▶ _EXERCISE GOAL_
Your answer must be every record below, written out exactly as it appears.

(Dataset entries)
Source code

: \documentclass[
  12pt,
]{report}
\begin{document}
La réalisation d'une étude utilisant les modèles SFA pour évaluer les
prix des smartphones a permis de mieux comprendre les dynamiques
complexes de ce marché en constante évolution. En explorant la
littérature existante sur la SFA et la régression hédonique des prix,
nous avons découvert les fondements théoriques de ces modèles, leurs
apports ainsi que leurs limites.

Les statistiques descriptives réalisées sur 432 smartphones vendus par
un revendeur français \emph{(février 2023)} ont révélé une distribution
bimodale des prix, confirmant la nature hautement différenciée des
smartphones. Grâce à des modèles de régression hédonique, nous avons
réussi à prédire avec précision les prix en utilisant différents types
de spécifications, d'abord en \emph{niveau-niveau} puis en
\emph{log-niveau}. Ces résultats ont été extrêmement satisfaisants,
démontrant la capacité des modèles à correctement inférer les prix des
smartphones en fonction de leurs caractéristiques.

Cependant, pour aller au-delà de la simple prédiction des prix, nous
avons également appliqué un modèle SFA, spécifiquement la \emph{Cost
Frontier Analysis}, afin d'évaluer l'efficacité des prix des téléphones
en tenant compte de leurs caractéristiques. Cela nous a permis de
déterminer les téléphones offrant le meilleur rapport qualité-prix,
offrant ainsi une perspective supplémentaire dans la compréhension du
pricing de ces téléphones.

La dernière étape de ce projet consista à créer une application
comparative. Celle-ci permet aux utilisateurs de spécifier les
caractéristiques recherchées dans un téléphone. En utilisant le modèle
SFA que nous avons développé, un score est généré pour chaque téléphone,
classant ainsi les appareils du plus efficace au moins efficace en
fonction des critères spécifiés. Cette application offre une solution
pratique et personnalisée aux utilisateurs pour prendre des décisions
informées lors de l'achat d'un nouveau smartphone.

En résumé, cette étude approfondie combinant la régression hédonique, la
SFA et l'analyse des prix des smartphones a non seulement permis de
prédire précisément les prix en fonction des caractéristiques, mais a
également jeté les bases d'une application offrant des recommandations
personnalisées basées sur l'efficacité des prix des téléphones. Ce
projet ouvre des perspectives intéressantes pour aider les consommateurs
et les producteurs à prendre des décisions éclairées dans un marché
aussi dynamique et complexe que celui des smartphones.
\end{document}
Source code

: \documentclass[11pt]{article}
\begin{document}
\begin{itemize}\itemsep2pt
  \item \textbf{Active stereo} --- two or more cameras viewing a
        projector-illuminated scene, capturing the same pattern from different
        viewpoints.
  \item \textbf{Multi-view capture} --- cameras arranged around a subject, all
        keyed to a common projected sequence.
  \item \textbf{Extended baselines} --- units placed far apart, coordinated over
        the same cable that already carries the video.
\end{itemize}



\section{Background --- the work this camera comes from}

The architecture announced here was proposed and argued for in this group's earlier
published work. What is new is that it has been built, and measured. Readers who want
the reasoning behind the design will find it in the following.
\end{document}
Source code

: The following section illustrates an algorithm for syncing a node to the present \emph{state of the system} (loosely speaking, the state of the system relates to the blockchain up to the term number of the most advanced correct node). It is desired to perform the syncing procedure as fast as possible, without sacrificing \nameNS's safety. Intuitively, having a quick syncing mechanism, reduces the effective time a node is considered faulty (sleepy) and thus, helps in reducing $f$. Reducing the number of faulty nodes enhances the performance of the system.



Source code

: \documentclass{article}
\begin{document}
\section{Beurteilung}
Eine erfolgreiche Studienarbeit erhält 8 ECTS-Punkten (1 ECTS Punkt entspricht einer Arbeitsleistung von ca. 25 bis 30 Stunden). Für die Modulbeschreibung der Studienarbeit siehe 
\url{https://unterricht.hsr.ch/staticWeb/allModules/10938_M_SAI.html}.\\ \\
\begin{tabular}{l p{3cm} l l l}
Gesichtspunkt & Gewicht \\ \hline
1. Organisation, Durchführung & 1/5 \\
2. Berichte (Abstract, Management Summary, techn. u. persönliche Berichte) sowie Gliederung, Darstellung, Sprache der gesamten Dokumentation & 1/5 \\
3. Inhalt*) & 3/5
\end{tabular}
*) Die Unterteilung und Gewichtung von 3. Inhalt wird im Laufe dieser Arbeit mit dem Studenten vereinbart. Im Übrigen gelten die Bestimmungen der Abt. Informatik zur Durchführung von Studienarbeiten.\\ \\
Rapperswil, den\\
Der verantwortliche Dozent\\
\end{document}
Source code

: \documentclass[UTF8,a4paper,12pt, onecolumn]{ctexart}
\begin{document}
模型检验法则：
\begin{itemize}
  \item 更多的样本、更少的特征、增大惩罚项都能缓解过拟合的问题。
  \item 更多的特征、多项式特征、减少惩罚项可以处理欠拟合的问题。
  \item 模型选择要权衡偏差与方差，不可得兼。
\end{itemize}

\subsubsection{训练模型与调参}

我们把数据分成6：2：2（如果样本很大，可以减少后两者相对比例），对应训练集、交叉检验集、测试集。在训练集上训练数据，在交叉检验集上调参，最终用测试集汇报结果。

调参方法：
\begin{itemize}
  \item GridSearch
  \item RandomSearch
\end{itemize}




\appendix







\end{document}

▶ _WRITTEN RESPONSE_
Source code

: \documentclass[
  12pt,
]{report}
\begin{document}
La réalisation d'une étude utilisant les modèles SFA pour évaluer les
prix des smartphones a permis de mieux comprendre les dynamiques
complexes de ce marché en constante évolution. En explorant la
littérature existante sur la SFA et la régression hédonique des prix,
nous avons découvert les fondements théoriques de ces modèles, leurs
apports ainsi que leurs limites.

Les statistiques descriptives réalisées sur 432 smartphones vendus par
un revendeur français \emph{(février 2023)} ont révélé une distribution
bimodale des prix, confirmant la nature hautement différenciée des
smartphones. Grâce à des modèles de régression hédonique, nous avons
réussi à prédire avec précision les prix en utilisant différents types
de spécifications, d'abord en \emph{niveau-niveau} puis en
\emph{log-niveau}. Ces résultats ont été extrêmement satisfaisants,
démontrant la capacité des modèles à correctement inférer les prix des
smartphones en fonction de leurs caractéristiques.

Cependant, pour aller au-delà de la simple prédiction des prix, nous
avons également appliqué un modèle SFA, spécifiquement la \emph{Cost
Frontier Analysis}, afin d'évaluer l'efficacité des prix des téléphones
en tenant compte de leurs caractéristiques. Cela nous a permis de
déterminer les téléphones offrant le meilleur rapport qualité-prix,
offrant ainsi une perspective supplémentaire dans la compréhension du
pricing de ces téléphones.

La dernière étape de ce projet consista à créer une application
comparative. Celle-ci permet aux utilisateurs de spécifier les
caractéristiques recherchées dans un téléphone. En utilisant le modèle
SFA que nous avons développé, un score est généré pour chaque téléphone,
classant ainsi les appareils du plus efficace au moins efficace en
fonction des critères spécifiés. Cette application offre une solution
pratique et personnalisée aux utilisateurs pour prendre des décisions
informées lors de l'achat d'un nouveau smartphone.

En résumé, cette étude approfondie combinant la régression hédonique, la
SFA et l'analyse des prix des smartphones a non seulement permis de
prédire précisément les prix en fonction des caractéristiques, mais a
également jeté les bases d'une application offrant des recommandations
personnalisées basées sur l'efficacité des prix des téléphones. Ce
projet ouvre des perspectives intéressantes pour aider les consommateurs
et les producteurs à prendre des décisions éclairées dans un marché
aussi dynamique et complexe que celui des smartphones.
\end{document}
Source code

: \documentclass[11pt]{article}
\begin{document}
\begin{itemize}\itemsep2pt
  \item \textbf{Active stereo} --- two or more cameras viewing a
        projector-illuminated scene, capturing the same pattern from different
        viewpoints.
  \item \textbf{Multi-view capture} --- cameras arranged around a subject, all
        keyed to a common projected sequence.
  \item \textbf{Extended baselines} --- units placed far apart, coordinated over
        the same cable that already carries the video.
\end{itemize}



\section{Background --- the work this camera comes from}

The architecture announced here was proposed and argued for in this group's earlier
published work. What is new is that it has been built, and measured. Readers who want
the reasoning behind the design will find it in the following.
\end{document}
Source code

: The following section illustrates an algorithm for syncing a node to the present \emph{state of the system} (loosely speaking, the state of the system relates to the blockchain up to the term number of the most advanced correct node). It is desired to perform the syncing procedure as fast as possible, without sacrificing \nameNS's safety. Intuitively, having a quick syncing mechanism, reduces the effective time a node is considered faulty (sleepy) and thus, helps in reducing $f$. Reducing the number of faulty nodes enhances the performance of the system.



Source code

: \documentclass{article}
\begin{document}
\section{Beurteilung}
Eine erfolgreiche Studienarbeit erhält 8 ECTS-Punkten (1 ECTS Punkt entspricht einer Arbeitsleistung von ca. 25 bis 30 Stunden). Für die Modulbeschreibung der Studienarbeit siehe 
\url{https://unterricht.hsr.ch/staticWeb/allModules/10938_M_SAI.html}.\\ \\
\begin{tabular}{l p{3cm} l l l}
Gesichtspunkt & Gewicht \\ \hline
1. Organisation, Durchführung & 1/5 \\
2. Berichte (Abstract, Management Summary, techn. u. persönliche Berichte) sowie Gliederung, Darstellung, Sprache der gesamten Dokumentation & 1/5 \\
3. Inhalt*) & 3/5
\end{tabular}
*) Die Unterteilung und Gewichtung von 3. Inhalt wird im Laufe dieser Arbeit mit dem Studenten vereinbart. Im Übrigen gelten die Bestimmungen der Abt. Informatik zur Durchführung von Studienarbeiten.\\ \\
Rapperswil, den\\
Der verantwortliche Dozent\\
\end{document}
Source code

: \documentclass[UTF8,a4paper,12pt, onecolumn]{ctexart}
\begin{document}
模型检验法则：
\begin{itemize}
  \item 更多的样本、更少的特征、增大惩罚项都能缓解过拟合的问题。
  \item 更多的特征、多项式特征、减少惩罚项可以处理欠拟合的问题。
  \item 模型选择要权衡偏差与方差，不可得兼。
\end{itemize}

\subsubsection{训练模型与调参}

我们把数据分成6：2：2（如果样本很大，可以减少后两者相对比例），对应训练集、交叉检验集、测试集。在训练集上训练数据，在交叉检验集上调参，最终用测试集汇报结果。

调参方法：
\begin{itemize}
  \item GridSearch
  \item RandomSearch
\end{itemize}




\appendix







\end{document}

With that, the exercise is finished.